Let's consider the subspaces
$$ \mathbb S_x = \{x\in\mathbb{R}^F\ |\ x[f]=o[f] \text{ for some } f\in\{1,...,F\} \} $$
where $o \in \mathbb{R}^F$, $x[f]$ means a the $f$-th entry of $x$, and
$$ \mathbb S_y = \{ y\in\mathbb{R}^N \} \subset \mathbb{R}^F $$
for $N\in\mathbb N, 0<N<F$, where we chose the same dimensions for $\mathbb S_y$ that are not fixed to $o[f]$ in $\mathbb S_x$. (I hope it is clear what I mean.)

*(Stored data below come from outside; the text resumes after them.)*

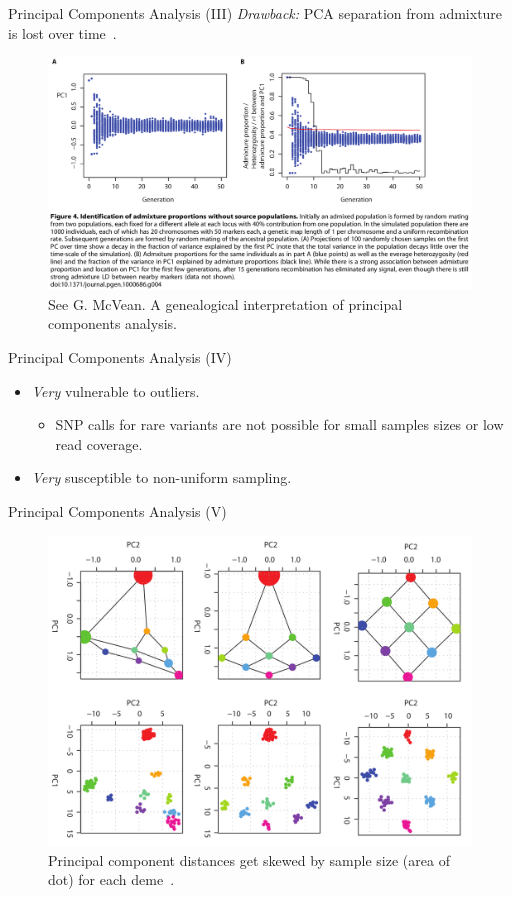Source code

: \documentclass{beamer}
\begin{document}
\begin{frame}{Principal Components Analysis (III)}
  \textit{Drawback:} PCA separation from admixture is lost over
  time~\cite{mcvean_genealogical_2009}.
  \begin{figure}
    \includegraphics[width=\linewidth,keepaspectratio]{../Figures/fig1.png}
    \caption{See G. McVean. A genealogical interpretation of principal
    components analysis.}
  \end{figure}
\end{frame}

\begin{frame}{Principal Components Analysis (IV)}
  \begin{itemize}
    \item \textit{Very} vulnerable to outliers.
      \begin{itemize}
        \item SNP calls for rare variants are not possible for small samples
          sizes or low read coverage.
      \end{itemize}
    \item \textit{Very} susceptible to non-uniform sampling.
  \end{itemize}
\end{frame}

\begin{frame}{Principal Components Analysis (V)}
  \begin{figure}
    \includegraphics[width=.9\linewidth,keepaspectratio]{../Figures/fig2.png}
    \caption{Principal component distances get skewed by sample size (area of
      dot) for each deme~\cite{mcvean_genealogical_2009}.}
  \end{figure}
\end{frame}
\end{document}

In words: I slice $\mathbb{R}^F$ at a particular position and I want to look at this (hyper) surface. There I want to calculate the gradient $\nabla_y\ p(y)$. What I do know is the gradient $\nabla_x\ p(x)$, which of course has a too large dimension for $\nabla_y\ p(y)$.

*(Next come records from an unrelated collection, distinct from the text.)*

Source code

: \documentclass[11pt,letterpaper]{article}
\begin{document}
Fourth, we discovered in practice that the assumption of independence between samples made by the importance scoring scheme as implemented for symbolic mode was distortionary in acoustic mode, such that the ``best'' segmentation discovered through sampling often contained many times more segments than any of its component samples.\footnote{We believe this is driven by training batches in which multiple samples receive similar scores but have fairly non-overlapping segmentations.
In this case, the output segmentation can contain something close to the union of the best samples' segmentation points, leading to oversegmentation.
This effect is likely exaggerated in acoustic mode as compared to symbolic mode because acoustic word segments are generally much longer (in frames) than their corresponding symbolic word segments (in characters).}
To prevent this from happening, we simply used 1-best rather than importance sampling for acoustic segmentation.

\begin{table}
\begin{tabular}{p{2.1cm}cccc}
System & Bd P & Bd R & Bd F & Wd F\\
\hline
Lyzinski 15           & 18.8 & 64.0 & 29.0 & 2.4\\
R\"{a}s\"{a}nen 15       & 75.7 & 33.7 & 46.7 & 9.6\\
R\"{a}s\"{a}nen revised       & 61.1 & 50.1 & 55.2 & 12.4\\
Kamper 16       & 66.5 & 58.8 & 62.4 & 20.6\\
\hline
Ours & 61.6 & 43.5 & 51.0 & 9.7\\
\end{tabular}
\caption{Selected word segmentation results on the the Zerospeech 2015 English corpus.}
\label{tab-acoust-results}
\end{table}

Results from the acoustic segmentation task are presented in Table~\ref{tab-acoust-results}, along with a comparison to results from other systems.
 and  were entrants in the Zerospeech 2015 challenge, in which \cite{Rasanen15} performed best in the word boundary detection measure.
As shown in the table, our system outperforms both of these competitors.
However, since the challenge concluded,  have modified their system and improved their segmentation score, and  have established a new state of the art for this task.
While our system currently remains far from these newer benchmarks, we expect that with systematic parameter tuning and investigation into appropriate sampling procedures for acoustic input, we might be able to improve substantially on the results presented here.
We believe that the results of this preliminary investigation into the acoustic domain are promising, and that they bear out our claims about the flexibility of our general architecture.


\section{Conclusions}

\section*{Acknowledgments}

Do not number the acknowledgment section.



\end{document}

Sorry for defining everything so non-publication-ready, but it would take a while to figure out how to define it so exactly. Anyway:
Question: Can I simply take those dimensions of $\nabla_x\ p(x)$ that correspond to the dimensions in $\nabla_y\ p(y)$ or do I need to recalculate $p(y)$ somehow? For example if $\nabla_x\ p(x) = (1,2)$, can I say $\nabla_y\ p(y) = (1)$?
To make it more clear:
The 2-D Gaussian is $p(x)$. The surface / subspace I am interested in, is where it is cut away in the picture. Please note, that I am not interested in the entire projection of the 2-D Gaussian into the 1-D cut subspace, but the cut, as it is displayed in the picture, so the maxima of the 2-D Gaussian is lower than the maxima of the subspace 1-D Gaussian.
In opposite to the picture, I only cut parallel to the dimensionality axis.
I hope it is clear now, but please ask if not.
You have a function $f:\mathbb{R}^n \rightarrow \mathbb{R}$ and you are defining a new function $g:\mathbb{R}^{n-1} \rightarrow \mathbb{R}$ by $$g(x_1, \ldots, x_{n-1}) = f(x_1, …, x_{n-1}, c)$$ for some given constant $c \in \mathbb{R}$. So, with $x=(x_1, …, x_n) \in \mathbb{R}^n$ and $y=(y_1, …, y_{n-1}) \in \mathbb{R}^{n-1}$: \begin{align} \nabla f(x)& = [\partial f(x)/\partial x_1 , …, \partial f(x)/\partial x_n] \\ \nabla g(y) &= [\partial f(y,c)/\partial x_1, …, \partial f(y,c)/\partial x_{n-1}] \end{align} So, yes, you just consider the relevant dimensions of the original function $f$.